=== REQUIRED WORK ===
For each line of the data below that holds "more", copy the line.

=== DATA LISTING ===

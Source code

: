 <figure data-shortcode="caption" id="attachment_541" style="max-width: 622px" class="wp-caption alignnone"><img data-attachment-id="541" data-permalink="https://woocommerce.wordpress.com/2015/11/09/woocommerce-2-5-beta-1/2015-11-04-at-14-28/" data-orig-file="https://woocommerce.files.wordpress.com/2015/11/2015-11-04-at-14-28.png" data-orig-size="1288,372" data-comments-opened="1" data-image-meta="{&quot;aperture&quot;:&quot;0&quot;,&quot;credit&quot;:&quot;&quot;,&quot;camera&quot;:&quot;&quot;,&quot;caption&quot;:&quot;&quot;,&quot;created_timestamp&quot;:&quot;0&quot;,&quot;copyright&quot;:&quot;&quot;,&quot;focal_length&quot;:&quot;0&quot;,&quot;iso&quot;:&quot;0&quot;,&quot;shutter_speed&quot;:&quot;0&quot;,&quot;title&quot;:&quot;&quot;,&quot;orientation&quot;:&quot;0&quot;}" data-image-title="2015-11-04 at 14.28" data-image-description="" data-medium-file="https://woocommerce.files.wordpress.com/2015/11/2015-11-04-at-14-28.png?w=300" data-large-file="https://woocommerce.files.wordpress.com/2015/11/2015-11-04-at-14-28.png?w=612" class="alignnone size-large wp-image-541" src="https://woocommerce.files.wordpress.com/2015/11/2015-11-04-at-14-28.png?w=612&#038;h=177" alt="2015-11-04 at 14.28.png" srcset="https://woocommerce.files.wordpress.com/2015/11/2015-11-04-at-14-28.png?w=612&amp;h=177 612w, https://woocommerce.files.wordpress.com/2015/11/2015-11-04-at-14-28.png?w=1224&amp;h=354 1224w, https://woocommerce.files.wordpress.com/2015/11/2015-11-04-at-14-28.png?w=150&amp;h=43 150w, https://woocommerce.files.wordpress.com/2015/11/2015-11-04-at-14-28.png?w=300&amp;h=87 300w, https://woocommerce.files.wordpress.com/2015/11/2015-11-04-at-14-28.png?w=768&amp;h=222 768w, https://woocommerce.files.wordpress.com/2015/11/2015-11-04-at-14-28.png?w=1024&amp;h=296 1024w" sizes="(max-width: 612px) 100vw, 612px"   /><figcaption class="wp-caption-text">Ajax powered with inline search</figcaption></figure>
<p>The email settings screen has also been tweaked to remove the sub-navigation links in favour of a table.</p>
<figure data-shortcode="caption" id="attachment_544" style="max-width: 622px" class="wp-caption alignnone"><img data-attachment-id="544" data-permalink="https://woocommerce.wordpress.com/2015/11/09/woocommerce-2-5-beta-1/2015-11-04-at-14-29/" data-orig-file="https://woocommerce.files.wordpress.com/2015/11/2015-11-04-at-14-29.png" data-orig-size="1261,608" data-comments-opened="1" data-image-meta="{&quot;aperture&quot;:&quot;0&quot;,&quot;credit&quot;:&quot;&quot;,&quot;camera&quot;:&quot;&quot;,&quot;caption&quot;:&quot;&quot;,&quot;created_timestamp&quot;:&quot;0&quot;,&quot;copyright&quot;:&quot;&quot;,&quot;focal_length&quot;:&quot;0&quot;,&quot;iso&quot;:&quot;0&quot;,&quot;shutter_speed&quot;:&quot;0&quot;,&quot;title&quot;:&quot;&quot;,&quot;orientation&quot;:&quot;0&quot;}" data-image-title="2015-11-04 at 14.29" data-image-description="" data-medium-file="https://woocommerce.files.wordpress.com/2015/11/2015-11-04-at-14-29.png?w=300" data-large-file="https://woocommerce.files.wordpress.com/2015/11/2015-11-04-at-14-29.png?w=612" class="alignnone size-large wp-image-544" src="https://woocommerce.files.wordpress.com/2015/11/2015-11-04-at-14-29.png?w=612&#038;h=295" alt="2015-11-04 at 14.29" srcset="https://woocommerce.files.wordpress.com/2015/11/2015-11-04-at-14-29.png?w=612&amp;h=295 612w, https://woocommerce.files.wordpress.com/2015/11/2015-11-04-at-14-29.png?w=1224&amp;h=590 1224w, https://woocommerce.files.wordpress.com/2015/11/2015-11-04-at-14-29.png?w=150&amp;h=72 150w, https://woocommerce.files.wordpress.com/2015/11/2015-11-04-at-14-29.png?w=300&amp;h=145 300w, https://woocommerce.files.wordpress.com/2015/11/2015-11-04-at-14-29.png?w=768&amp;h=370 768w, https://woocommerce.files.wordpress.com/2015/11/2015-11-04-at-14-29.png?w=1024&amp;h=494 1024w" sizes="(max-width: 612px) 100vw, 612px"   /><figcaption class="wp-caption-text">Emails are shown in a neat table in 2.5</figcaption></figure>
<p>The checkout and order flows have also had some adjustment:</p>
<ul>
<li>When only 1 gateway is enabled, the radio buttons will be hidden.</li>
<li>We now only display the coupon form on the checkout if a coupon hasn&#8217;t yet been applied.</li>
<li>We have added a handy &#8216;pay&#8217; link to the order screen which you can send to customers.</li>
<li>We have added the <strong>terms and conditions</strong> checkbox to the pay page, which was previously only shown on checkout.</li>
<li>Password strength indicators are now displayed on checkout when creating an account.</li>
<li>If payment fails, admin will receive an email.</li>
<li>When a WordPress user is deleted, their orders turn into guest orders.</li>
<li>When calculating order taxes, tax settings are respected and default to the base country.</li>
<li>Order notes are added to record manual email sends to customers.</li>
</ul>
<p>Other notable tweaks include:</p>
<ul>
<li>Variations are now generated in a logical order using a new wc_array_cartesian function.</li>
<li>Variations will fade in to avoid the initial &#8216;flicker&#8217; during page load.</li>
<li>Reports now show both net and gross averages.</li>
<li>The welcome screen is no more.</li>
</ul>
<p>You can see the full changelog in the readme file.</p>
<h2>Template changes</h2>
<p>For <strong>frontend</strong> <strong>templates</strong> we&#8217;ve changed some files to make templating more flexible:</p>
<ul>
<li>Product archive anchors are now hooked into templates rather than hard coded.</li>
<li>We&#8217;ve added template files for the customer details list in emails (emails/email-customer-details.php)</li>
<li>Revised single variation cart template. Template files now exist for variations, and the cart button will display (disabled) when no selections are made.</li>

=== COMPLETED EXERCISE ===
<li>The welcome screen is no more.</li>
<p>For <strong>frontend</strong> <strong>templates</strong> we&#8217;ve changed some files to make templating more flexible:</p>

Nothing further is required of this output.